* Goal of the exercise *
In the entries that follow, how many lines contain the word "caption"? Answer with the number only.

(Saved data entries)
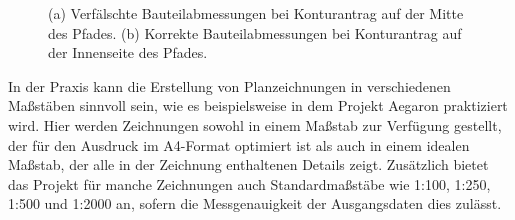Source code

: \begin{figure}[h!tbp]
\begin{subfigure}{.35\textwidth}
  \caption{}
\end{subfigure}%
\caption{(a) Verfälschte Bauteilabmessungen bei Konturantrag auf der Mitte des Pfades. (b) Korrekte Bauteilabmessungen bei Konturantrag auf der Innenseite des Pfades.}
\label{abb:vektor_grafischeFeinheiten}
\end{figure}

In der Praxis kann die Erstellung von Planzeichnungen in verschiedenen Maßstäben sinnvoll sein, wie es beispielsweise in dem Projekt Aegaron praktiziert wird. Hier werden Zeichnungen sowohl in einem Maßstab zur Verfügung gestellt, der für den Ausdruck im A4-Format optimiert ist als auch in einem idealen Maßstab, der alle in der Zeichnung enthaltenen Details zeigt. Zusätzlich bietet das Projekt für manche Zeichnungen auch Standardmaßstäbe wie 1:100, 1:250, 1:500 und 1:2000 an, sofern die Messgenauigkeit der Ausgangsdaten dies zulässt.


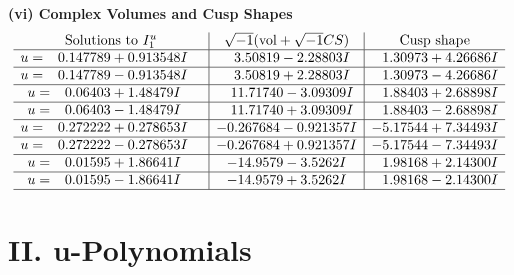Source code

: \documentclass[1p]{elsarticle_modified}
\theoremstyle{definition}
\newcommand{\I}{\sqrt{-1}}
\begin{document}
\newpage\flushleft \textbf{(vi) Complex Volumes and Cusp Shapes}
$$\begin{array}{c|c|c}  
\text{Solutions to }I^u_{1}& \I (\text{vol} + \sqrt{-1}CS) & \text{Cusp shape}\\
 \hline 
\begin{aligned}
u &= \phantom{-}0.147789 + 0.913548 I\end{aligned}
 & \phantom{-}3.50819 - 2.28803 I & \phantom{-}1.30973 + 4.26686 I \\ \hline\begin{aligned}
u &= \phantom{-}0.147789 - 0.913548 I\end{aligned}
 & \phantom{-}3.50819 + 2.28803 I & \phantom{-}1.30973 - 4.26686 I \\ \hline\begin{aligned}
u &= \phantom{-}0.06403 + 1.48479 I\end{aligned}
 & \phantom{-}11.71740 - 3.09309 I & \phantom{-}1.88403 + 2.68898 I \\ \hline\begin{aligned}
u &= \phantom{-}0.06403 - 1.48479 I\end{aligned}
 & \phantom{-}11.71740 + 3.09309 I & \phantom{-}1.88403 - 2.68898 I \\ \hline\begin{aligned}
u &= \phantom{-}0.272222 + 0.278653 I\end{aligned}
 & -0.267684 - 0.921357 I & -5.17544 + 7.34493 I \\ \hline\begin{aligned}
u &= \phantom{-}0.272222 - 0.278653 I\end{aligned}
 & -0.267684 + 0.921357 I & -5.17544 - 7.34493 I \\ \hline\begin{aligned}
u &= \phantom{-}0.01595 + 1.86641 I\end{aligned}
 & -14.9579 - 3.5262 I & \phantom{-}1.98168 + 2.14300 I \\ \hline\begin{aligned}
u &= \phantom{-}0.01595 - 1.86641 I\end{aligned}
 & -14.9579 + 3.5262 I & \phantom{-}1.98168 - 2.14300 I\\
 \hline 
 \end{array}$$\newpage
\newpage\renewcommand{\arraystretch}{1}
\centering \section*{ II. u-Polynomials}
\end{document}
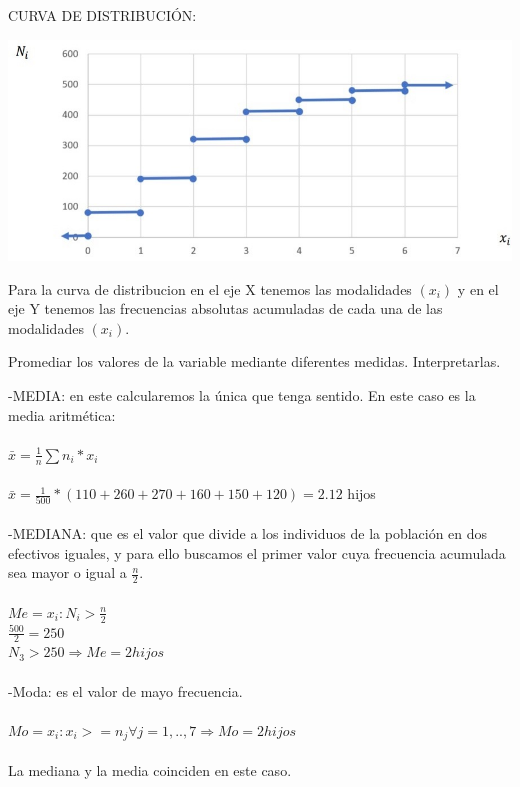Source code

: \begin{center}

CURVA DE DISTRIBUCIÓN:
\begin{center}
	\includegraphics[scale=0.5]{curva-distribucion-ej-1.jpeg}
\end{center}
Para la curva de distribucion en el eje X tenemos las modalidades $(x_{i})$ y en el eje Y tenemos las frecuencias absolutas acumuladas de cada una de las modalidades $(x_{i})$. 
\end{center}
	 \begin{flushleft}
\subproblem
Promediar los valores de la variable mediante diferentes medidas. Interpretarlas.
\end{flushleft}
-MEDIA: en este calcularemos la única que tenga sentido. En este caso es la media aritmética: 
\\
\\
$\bar{x} = \frac{1}{n}  \sum   n_{i} * x_{i}$ 
\\
\\
$\bar{x} = \frac{1}{500} * (110 + 260 +270 + 160 + 150 + 120) = 2.12 $ hijos
\\
\\
-MEDIANA: que es el valor que divide a los individuos de la población en dos efectivos iguales, y para ello buscamos el primer valor cuya frecuencia acumulada sea mayor o igual a $\frac{n}{2}$.
\\
\\
$Me = x_{i} : N_{i} > \frac{n}{2}$
\\

$\frac{500}{2} = 250$ 
\\

$N_{3} > 250  \Rightarrow Me = 2 hijos  $
\\
\\
-Moda: es el valor de mayo frecuencia.
\\
\\
$Mo = x_{i} :x_{i} >= n_{j} \forall j=1,..,7  \Rightarrow Mo = 2 hijos$
\\
\\
\textrightarrow La mediana y la media coinciden en este caso.
\\
\\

* Exercise result *
2